> _WHAT YOU NEED TO DO_: Exact reproduction is needed for the lines from the one with "Пример сжатия на ui_highres_tex" to the end of the listing below, and for no other lines.

> _RECORDS SHOWN_:
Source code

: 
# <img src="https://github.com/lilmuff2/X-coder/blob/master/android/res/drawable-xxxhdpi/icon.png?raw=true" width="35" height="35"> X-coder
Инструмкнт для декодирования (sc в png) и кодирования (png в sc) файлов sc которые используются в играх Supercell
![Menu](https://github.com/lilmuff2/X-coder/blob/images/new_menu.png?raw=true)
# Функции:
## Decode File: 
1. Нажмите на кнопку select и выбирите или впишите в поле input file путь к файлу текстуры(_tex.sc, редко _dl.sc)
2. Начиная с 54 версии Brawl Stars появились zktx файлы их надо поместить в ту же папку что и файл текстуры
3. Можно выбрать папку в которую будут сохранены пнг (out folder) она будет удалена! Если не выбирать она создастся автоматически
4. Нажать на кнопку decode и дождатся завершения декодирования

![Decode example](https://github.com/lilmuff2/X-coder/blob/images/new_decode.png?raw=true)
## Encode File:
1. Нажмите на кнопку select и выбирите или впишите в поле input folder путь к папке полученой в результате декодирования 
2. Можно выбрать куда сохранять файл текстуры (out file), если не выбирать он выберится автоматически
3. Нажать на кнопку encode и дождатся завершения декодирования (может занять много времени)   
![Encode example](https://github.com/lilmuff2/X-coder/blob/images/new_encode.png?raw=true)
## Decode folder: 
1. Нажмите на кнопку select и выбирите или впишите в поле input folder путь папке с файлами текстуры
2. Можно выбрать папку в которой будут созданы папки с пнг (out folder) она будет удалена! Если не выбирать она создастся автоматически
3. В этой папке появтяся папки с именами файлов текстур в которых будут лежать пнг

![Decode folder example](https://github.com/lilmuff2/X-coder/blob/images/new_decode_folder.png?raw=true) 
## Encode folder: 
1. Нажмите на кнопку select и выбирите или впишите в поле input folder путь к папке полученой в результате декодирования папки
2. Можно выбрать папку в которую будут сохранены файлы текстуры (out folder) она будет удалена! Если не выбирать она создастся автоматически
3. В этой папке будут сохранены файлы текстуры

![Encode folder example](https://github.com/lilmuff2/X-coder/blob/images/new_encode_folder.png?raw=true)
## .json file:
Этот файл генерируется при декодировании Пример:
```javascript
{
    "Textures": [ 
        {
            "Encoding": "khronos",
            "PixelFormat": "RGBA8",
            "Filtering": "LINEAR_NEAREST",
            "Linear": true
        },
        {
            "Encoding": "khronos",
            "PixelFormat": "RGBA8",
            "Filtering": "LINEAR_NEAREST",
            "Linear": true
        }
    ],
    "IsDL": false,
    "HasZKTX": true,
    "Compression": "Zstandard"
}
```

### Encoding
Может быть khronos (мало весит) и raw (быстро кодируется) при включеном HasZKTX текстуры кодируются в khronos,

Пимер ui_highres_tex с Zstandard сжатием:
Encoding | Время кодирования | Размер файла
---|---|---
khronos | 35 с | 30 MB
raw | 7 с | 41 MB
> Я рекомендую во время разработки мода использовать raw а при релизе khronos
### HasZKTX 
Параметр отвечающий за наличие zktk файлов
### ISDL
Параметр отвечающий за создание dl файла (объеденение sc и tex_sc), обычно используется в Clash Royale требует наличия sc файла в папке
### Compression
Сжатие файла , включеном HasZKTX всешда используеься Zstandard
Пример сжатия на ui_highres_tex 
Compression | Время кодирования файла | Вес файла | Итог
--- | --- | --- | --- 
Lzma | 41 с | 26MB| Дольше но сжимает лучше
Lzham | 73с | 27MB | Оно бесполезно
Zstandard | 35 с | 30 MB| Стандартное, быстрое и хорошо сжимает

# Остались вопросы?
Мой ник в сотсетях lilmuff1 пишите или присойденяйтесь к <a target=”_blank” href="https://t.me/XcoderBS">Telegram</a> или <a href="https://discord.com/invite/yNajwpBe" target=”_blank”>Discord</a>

> _YOUR SOLUTION_:
Пример сжатия на ui_highres_tex 
Compression | Время кодирования файла | Вес файла | Итог
--- | --- | --- | --- 
Lzma | 41 с | 26MB| Дольше но сжимает лучше
Lzham | 73с | 27MB | Оно бесполезно
Zstandard | 35 с | 30 MB| Стандартное, быстрое и хорошо сжимает

# Остались вопросы?
Мой ник в сотсетях lilmuff1 пишите или присойденяйтесь к <a target=”_blank” href="https://t.me/XcoderBS">Telegram</a> или <a href="https://discord.com/invite/yNajwpBe" target=”_blank”>Discord</a>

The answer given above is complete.